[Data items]
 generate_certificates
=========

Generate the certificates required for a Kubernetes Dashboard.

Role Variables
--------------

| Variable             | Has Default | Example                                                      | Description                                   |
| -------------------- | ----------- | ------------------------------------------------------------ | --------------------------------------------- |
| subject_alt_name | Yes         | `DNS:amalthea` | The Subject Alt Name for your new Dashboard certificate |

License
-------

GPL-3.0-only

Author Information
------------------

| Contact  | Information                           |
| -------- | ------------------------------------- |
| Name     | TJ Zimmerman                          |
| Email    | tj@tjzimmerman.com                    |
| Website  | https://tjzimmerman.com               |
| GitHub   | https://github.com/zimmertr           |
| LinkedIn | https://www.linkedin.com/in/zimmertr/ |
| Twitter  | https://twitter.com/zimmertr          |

→ What to work on:
Using the records above, report how many lines include "Name", with no words around the number.

→ Expected answer:
2